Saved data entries

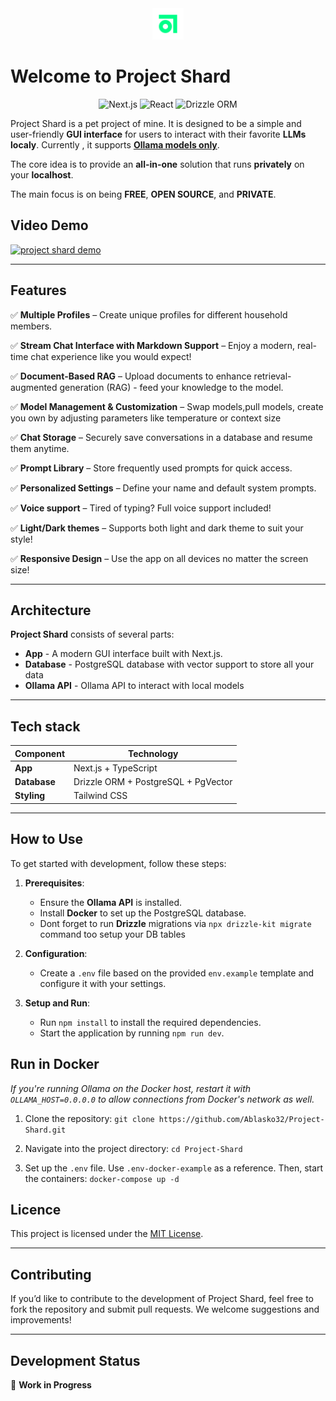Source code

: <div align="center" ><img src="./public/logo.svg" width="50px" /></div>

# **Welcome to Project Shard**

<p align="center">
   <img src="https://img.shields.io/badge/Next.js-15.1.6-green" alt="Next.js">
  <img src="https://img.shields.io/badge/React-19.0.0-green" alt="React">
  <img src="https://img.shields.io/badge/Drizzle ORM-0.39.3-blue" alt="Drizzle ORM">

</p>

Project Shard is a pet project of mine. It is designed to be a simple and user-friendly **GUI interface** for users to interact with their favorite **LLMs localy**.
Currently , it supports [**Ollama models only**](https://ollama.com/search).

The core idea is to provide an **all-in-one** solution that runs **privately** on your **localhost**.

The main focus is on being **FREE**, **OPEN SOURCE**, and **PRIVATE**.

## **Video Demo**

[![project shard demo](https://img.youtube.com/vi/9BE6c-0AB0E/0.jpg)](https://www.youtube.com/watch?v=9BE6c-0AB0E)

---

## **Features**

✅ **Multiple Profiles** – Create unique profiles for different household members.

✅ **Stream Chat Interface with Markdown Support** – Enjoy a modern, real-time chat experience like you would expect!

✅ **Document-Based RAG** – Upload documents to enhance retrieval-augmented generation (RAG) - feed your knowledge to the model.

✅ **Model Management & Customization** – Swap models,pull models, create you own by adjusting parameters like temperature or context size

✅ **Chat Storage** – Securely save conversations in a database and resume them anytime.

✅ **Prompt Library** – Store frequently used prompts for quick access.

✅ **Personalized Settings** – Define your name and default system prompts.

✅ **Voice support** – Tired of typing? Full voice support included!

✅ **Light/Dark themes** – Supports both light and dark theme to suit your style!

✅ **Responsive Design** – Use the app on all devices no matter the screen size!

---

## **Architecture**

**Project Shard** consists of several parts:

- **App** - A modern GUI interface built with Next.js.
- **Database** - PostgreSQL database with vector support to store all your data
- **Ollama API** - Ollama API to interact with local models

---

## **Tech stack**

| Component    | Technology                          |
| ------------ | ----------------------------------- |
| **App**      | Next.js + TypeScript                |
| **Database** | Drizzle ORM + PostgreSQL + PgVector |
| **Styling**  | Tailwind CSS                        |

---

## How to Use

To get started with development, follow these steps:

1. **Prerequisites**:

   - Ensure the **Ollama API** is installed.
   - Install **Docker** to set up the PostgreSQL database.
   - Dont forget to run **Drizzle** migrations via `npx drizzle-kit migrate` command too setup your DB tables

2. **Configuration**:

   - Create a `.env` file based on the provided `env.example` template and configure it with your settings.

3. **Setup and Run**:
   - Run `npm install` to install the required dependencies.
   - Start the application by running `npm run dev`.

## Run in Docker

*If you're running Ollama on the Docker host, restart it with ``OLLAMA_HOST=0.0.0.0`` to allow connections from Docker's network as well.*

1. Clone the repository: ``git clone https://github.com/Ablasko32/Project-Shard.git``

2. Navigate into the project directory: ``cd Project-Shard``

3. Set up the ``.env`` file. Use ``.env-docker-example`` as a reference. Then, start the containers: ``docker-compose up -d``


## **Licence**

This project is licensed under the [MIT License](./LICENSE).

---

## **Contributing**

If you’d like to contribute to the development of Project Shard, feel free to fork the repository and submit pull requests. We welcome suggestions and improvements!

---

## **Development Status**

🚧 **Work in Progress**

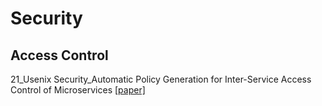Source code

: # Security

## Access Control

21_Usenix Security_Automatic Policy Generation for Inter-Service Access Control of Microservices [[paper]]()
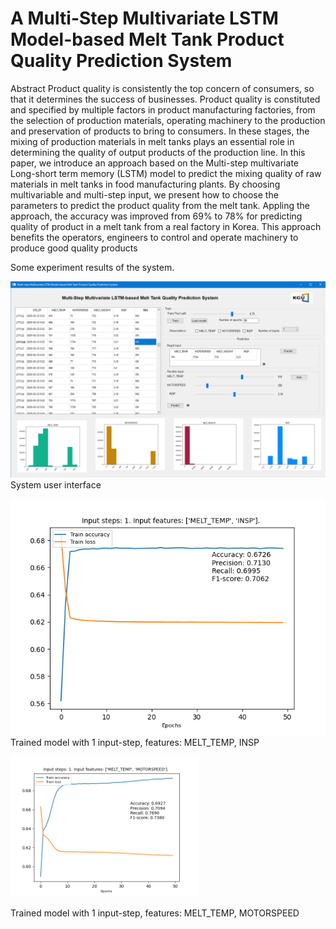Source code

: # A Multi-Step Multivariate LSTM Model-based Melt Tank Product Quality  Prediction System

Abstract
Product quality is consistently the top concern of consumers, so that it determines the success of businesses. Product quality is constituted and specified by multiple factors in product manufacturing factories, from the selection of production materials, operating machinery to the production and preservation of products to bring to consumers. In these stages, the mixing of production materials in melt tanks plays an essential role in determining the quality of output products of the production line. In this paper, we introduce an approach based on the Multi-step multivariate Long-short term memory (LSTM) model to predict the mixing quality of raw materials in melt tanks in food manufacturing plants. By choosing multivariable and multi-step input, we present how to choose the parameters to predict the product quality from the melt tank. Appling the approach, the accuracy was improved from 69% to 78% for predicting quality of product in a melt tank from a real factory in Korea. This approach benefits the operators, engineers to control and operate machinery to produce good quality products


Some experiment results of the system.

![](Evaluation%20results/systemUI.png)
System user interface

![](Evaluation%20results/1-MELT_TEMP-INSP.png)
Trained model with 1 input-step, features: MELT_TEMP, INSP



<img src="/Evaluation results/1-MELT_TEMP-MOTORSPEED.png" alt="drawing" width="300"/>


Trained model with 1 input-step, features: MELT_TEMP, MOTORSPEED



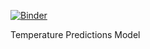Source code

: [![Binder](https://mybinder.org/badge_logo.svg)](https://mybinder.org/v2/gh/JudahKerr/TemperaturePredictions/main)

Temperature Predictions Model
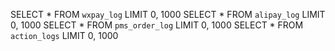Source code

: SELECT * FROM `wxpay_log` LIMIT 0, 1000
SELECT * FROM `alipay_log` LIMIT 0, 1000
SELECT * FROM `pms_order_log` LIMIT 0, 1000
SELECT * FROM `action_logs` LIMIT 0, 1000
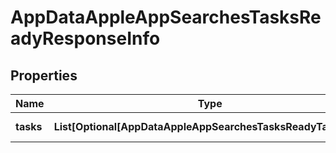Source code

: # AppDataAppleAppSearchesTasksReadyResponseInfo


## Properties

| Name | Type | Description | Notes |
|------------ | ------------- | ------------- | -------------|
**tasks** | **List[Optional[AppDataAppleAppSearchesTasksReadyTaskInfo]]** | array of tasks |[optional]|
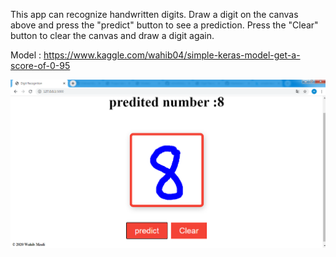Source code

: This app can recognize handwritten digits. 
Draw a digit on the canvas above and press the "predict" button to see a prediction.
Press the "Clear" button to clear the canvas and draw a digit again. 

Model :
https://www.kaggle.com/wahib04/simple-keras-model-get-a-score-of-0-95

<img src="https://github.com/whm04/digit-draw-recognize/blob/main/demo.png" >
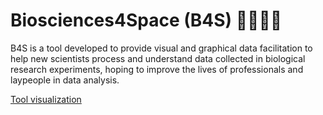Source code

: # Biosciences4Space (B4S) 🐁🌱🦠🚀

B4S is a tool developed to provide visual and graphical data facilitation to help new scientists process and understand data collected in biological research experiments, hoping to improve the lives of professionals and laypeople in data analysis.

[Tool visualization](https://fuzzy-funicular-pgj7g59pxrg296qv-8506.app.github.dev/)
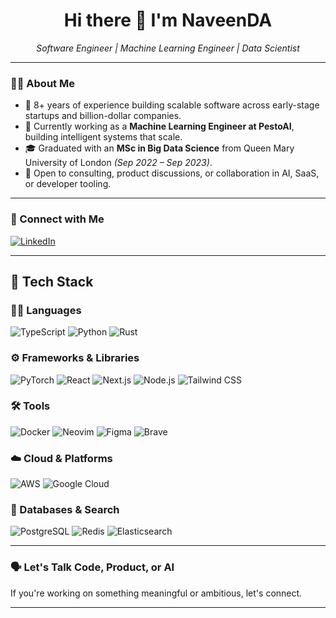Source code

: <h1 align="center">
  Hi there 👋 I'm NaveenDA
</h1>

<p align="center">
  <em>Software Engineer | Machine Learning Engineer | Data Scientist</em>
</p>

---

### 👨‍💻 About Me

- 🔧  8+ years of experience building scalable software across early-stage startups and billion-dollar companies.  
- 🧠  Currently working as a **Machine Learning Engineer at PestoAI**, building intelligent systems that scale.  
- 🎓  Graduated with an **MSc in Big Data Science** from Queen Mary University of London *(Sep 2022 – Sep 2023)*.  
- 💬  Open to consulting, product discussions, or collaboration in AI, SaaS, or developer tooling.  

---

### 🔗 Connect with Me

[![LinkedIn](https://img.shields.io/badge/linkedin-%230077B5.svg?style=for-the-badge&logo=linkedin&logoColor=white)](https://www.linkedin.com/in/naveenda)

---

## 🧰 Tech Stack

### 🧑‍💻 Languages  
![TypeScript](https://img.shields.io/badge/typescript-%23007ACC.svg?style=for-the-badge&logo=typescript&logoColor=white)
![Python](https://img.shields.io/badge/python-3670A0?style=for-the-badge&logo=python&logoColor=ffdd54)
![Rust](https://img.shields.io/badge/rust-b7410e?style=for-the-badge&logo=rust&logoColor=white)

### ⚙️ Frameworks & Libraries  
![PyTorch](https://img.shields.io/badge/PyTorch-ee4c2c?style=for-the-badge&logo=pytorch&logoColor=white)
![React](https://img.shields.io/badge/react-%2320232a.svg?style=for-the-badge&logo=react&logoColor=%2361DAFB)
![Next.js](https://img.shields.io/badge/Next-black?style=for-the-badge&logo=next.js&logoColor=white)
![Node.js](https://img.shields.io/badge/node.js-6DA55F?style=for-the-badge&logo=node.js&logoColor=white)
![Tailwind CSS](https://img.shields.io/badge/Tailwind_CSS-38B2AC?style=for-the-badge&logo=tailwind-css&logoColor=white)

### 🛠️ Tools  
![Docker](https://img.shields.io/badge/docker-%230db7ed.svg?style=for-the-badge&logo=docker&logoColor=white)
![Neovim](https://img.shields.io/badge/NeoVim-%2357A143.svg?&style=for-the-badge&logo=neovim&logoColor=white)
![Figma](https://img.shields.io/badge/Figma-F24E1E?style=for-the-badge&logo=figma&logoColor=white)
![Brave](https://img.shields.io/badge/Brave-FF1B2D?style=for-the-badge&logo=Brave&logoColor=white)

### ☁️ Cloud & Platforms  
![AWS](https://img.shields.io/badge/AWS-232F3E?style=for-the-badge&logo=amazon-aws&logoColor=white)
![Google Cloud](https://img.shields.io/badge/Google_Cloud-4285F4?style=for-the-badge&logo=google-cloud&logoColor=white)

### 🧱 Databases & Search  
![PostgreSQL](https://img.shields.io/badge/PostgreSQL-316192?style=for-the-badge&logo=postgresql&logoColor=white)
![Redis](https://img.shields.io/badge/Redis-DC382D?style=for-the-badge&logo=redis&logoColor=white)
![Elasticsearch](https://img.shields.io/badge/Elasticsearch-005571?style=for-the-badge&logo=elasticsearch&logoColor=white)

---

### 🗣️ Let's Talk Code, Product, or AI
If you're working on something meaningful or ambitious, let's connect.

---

--

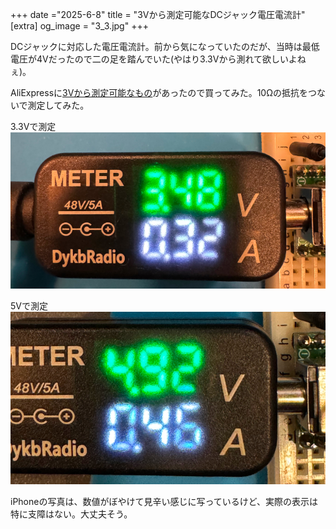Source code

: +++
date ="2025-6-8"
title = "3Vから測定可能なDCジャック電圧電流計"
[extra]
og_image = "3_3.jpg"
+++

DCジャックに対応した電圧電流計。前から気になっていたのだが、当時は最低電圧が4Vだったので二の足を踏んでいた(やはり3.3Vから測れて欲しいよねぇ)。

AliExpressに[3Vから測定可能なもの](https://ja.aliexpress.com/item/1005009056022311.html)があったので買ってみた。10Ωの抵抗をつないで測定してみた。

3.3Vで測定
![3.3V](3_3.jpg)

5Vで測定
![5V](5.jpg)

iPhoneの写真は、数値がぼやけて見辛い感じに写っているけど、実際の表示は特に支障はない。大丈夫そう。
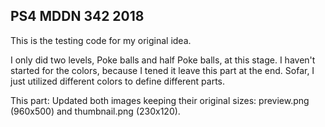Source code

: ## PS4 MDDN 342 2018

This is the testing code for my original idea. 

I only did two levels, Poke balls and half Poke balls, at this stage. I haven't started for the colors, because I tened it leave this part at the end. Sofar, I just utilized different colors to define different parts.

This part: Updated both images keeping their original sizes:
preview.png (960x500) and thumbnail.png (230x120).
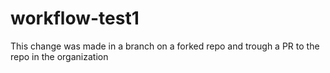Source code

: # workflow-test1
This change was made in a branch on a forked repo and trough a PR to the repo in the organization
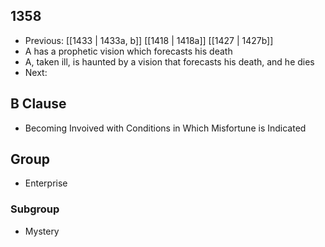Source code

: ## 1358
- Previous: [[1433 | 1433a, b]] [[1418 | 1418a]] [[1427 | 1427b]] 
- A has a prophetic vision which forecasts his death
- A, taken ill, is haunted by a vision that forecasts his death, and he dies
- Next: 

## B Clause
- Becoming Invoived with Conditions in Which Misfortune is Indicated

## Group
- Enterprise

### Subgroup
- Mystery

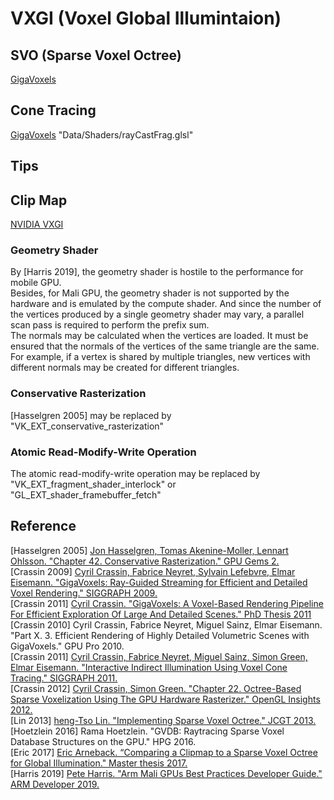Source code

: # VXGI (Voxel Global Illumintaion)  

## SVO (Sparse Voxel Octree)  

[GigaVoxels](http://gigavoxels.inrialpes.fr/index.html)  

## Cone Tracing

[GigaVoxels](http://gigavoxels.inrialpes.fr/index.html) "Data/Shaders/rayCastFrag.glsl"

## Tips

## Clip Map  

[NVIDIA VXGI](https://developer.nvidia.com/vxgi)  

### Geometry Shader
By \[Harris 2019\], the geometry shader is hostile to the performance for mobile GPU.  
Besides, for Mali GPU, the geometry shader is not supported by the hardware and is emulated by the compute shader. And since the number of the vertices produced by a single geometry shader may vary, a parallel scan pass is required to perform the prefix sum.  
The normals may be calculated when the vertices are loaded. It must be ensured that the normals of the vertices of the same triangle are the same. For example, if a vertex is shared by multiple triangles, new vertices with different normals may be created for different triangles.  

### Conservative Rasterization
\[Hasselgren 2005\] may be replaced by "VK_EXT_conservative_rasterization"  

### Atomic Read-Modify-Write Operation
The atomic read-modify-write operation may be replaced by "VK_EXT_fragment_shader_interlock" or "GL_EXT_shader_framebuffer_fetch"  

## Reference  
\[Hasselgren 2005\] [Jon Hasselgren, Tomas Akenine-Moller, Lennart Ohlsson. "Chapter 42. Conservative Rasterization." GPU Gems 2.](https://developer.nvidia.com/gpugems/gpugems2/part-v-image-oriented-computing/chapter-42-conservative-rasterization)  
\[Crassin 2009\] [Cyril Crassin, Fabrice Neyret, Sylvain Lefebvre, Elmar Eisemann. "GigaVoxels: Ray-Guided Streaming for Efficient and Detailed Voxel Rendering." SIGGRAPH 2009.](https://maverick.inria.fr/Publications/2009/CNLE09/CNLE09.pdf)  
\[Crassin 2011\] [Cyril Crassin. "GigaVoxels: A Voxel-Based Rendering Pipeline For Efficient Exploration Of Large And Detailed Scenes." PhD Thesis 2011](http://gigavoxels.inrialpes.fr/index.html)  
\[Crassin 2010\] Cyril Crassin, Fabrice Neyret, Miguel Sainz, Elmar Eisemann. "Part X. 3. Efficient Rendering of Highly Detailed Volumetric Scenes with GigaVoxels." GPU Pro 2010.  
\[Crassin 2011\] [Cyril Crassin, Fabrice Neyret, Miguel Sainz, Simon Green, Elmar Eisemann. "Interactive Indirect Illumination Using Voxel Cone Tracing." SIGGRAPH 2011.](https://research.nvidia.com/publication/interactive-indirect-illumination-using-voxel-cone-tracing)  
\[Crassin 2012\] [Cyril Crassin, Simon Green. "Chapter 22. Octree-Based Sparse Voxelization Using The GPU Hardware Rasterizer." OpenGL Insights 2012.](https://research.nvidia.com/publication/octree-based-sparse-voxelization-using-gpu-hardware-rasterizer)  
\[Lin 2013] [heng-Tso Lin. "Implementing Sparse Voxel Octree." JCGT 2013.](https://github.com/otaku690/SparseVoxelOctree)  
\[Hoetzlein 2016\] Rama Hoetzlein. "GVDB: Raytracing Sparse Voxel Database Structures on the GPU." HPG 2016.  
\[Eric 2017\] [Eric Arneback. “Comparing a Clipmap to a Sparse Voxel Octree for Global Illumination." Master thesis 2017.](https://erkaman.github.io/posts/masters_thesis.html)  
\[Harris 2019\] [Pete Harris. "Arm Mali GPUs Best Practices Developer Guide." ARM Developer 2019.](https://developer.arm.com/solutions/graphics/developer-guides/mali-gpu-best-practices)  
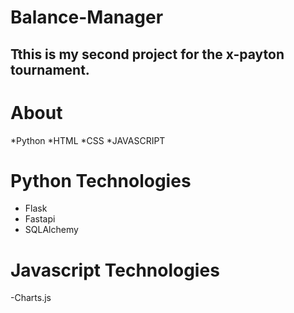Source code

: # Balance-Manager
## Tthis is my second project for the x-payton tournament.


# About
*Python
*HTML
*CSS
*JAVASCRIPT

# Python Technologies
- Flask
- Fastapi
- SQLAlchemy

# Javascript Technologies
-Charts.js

Task brief:
In how many lines of the data does the word "Currently" appear? Respond with the number and nothing more.

Output below:
2